▶ _EXERCISE_
Do not copy the pictures. Write out the lines from the start of the entries through the line containing "only achieving satisfactory".
--- GIVEN DATA ---
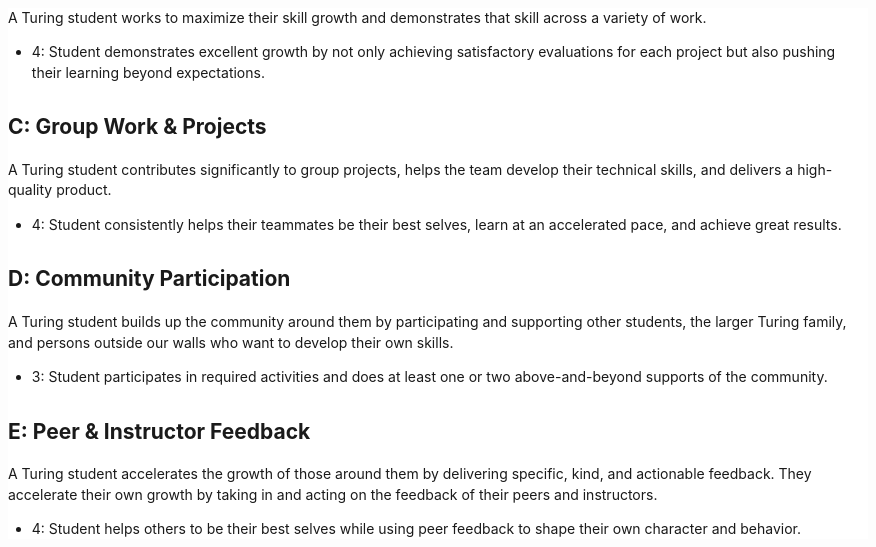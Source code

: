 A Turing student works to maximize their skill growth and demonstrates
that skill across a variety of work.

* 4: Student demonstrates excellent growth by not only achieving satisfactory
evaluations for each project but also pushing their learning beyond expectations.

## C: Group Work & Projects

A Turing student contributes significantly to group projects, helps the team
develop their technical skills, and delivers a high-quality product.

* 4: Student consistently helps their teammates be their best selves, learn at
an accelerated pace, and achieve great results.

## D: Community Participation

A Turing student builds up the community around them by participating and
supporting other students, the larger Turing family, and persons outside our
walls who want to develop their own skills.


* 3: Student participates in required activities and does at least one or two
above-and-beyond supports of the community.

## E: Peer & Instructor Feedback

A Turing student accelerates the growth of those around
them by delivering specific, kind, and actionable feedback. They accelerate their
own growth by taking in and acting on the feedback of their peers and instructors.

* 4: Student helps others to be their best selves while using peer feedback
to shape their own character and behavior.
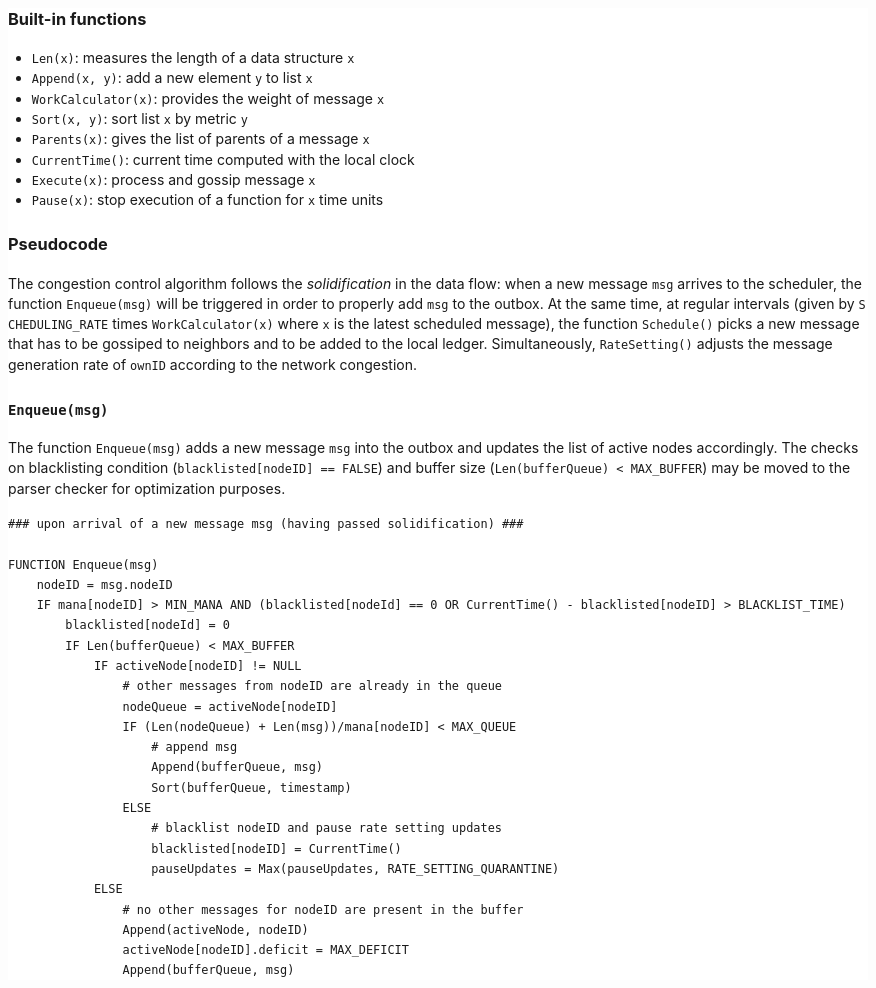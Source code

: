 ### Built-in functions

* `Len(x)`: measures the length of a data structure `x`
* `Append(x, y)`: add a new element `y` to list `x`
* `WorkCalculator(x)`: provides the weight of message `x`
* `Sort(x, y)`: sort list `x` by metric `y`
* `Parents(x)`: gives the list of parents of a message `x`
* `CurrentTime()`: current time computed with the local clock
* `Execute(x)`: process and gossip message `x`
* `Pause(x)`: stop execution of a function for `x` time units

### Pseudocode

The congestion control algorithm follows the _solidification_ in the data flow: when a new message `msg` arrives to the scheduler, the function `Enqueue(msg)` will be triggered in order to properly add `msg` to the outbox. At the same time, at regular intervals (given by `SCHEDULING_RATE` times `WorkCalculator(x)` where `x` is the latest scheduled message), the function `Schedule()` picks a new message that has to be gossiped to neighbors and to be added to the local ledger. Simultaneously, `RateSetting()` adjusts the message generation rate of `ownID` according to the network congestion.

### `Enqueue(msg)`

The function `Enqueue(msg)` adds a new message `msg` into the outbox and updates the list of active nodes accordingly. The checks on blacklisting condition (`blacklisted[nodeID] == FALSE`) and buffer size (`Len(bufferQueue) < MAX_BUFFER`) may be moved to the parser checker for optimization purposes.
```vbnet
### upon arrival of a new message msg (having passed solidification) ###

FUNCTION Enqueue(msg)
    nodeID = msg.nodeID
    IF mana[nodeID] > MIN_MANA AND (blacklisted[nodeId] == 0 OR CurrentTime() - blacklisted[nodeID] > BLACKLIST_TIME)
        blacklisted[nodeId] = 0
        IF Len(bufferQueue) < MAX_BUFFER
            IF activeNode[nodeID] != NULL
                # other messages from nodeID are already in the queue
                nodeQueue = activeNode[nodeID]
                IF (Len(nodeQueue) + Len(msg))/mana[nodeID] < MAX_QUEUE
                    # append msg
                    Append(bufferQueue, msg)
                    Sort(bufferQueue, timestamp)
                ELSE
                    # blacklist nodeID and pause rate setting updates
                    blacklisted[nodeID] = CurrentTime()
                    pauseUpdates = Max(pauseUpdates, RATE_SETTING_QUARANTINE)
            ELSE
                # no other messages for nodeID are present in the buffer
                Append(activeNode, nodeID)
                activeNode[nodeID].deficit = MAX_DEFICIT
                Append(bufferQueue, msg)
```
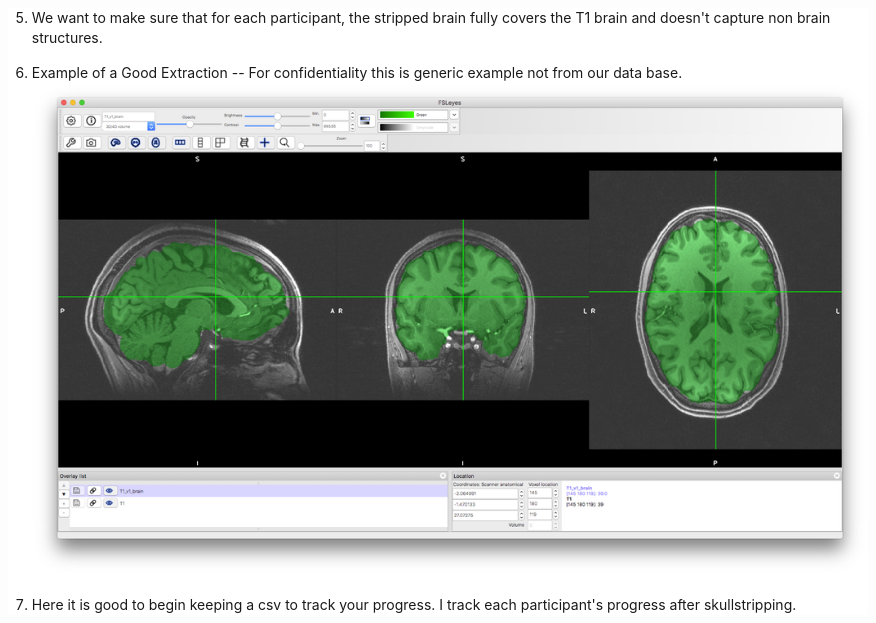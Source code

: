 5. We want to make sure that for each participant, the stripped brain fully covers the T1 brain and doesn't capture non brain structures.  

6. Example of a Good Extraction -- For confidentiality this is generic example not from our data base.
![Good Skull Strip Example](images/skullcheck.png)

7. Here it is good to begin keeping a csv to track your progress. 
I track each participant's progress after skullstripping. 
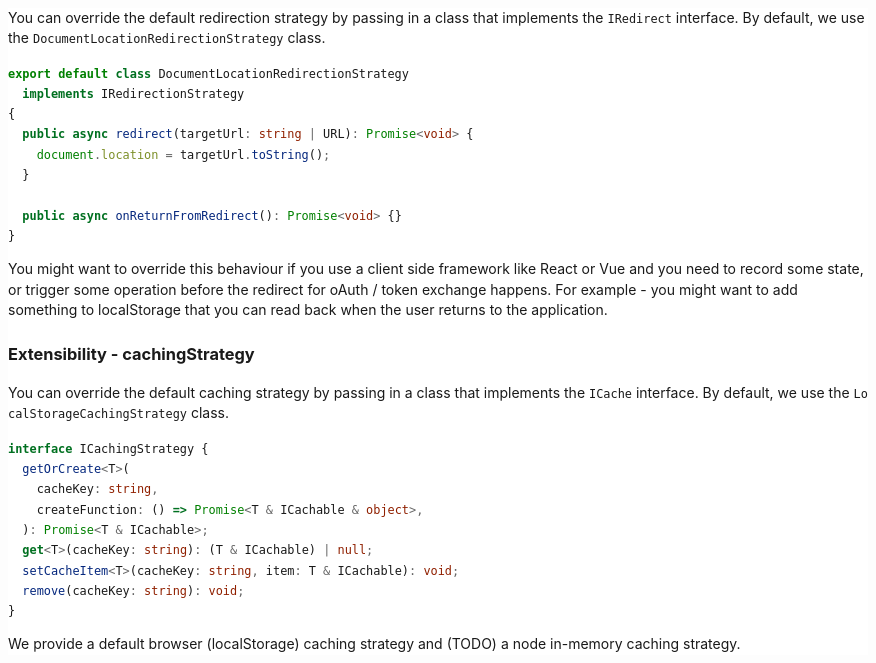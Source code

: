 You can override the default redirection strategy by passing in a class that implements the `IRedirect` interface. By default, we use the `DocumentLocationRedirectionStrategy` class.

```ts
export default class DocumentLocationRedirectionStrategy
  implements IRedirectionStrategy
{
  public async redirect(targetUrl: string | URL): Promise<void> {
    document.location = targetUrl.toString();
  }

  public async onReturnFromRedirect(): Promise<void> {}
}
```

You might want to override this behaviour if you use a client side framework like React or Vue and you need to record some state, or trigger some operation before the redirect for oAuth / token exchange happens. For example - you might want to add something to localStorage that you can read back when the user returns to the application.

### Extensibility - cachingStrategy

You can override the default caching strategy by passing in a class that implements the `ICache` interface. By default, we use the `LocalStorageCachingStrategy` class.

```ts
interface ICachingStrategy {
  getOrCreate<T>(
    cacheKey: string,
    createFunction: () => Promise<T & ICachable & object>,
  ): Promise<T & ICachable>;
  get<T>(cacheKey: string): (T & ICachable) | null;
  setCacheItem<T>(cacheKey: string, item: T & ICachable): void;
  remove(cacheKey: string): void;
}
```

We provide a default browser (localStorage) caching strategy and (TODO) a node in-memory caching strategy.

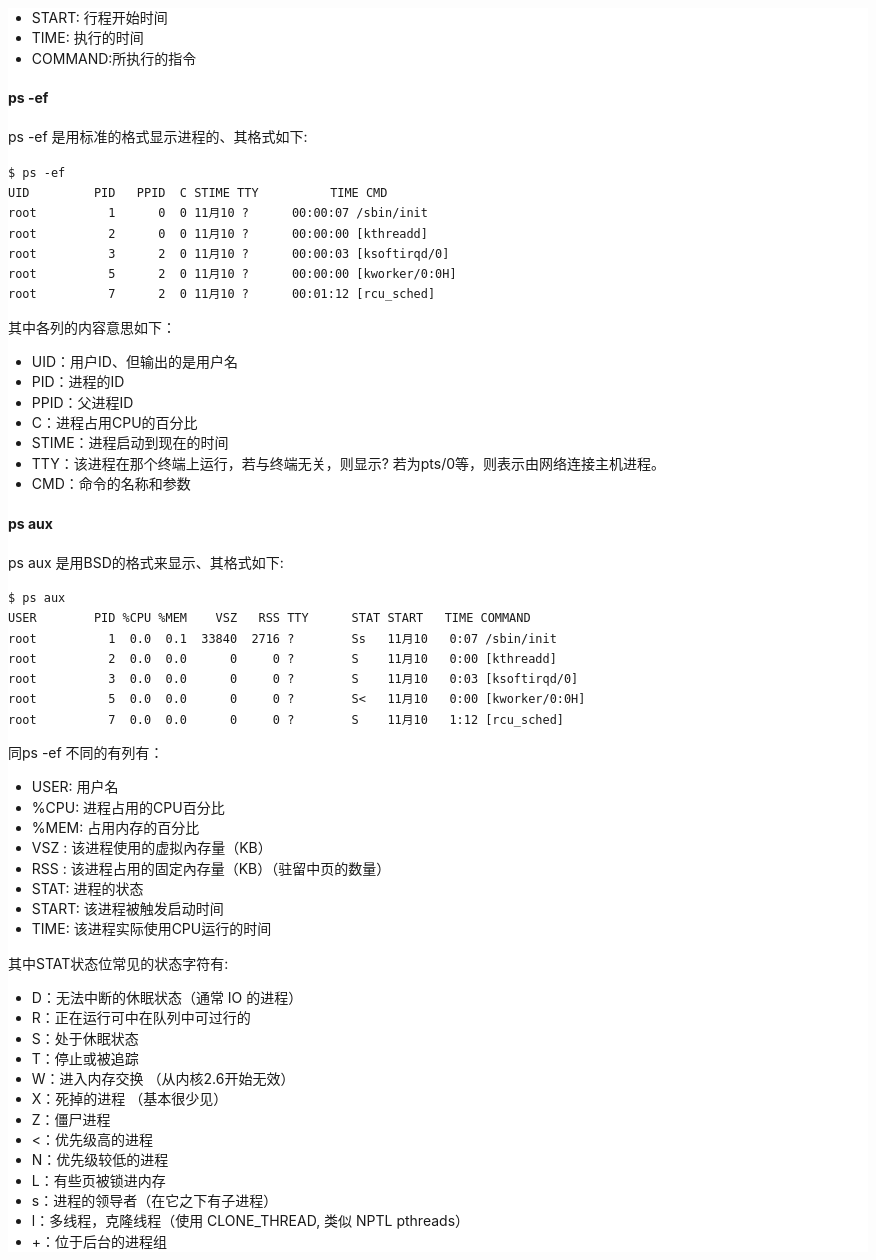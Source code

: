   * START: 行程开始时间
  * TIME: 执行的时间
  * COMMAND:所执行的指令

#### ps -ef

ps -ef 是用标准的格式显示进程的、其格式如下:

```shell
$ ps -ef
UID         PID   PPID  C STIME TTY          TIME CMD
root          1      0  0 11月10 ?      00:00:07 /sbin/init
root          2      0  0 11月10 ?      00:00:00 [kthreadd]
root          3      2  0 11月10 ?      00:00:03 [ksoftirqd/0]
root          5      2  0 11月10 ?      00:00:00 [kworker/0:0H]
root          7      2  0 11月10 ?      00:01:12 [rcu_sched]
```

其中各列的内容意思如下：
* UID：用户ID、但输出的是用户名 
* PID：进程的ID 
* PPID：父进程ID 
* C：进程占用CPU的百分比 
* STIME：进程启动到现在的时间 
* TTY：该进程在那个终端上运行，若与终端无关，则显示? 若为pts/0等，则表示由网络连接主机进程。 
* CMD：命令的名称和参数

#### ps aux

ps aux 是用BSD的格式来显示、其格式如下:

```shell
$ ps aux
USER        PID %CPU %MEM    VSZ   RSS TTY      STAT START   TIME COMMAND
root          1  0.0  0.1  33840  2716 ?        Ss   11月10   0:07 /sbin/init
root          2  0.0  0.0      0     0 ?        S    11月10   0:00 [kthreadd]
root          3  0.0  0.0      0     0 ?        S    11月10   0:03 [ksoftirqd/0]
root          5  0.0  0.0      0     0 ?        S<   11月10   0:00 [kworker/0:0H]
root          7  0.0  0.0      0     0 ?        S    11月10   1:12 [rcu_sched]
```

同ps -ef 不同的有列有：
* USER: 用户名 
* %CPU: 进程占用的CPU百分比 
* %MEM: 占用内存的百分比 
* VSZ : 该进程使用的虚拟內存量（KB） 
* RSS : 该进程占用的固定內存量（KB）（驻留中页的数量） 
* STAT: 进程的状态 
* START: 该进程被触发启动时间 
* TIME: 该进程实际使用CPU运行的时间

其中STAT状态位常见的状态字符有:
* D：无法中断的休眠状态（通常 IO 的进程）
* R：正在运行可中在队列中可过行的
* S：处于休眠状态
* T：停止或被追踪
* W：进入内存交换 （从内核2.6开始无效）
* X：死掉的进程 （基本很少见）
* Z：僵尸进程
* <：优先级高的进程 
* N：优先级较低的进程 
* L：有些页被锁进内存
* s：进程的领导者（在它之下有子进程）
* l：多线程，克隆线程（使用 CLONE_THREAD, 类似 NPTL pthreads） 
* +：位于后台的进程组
---
▶ _EXPECTED ANSWER_
Source code

: A Turing student works to maximize their skill growth and demonstrates
that skill across a variety of work.

* 4: Student demonstrates excellent growth by not only achieving satisfactory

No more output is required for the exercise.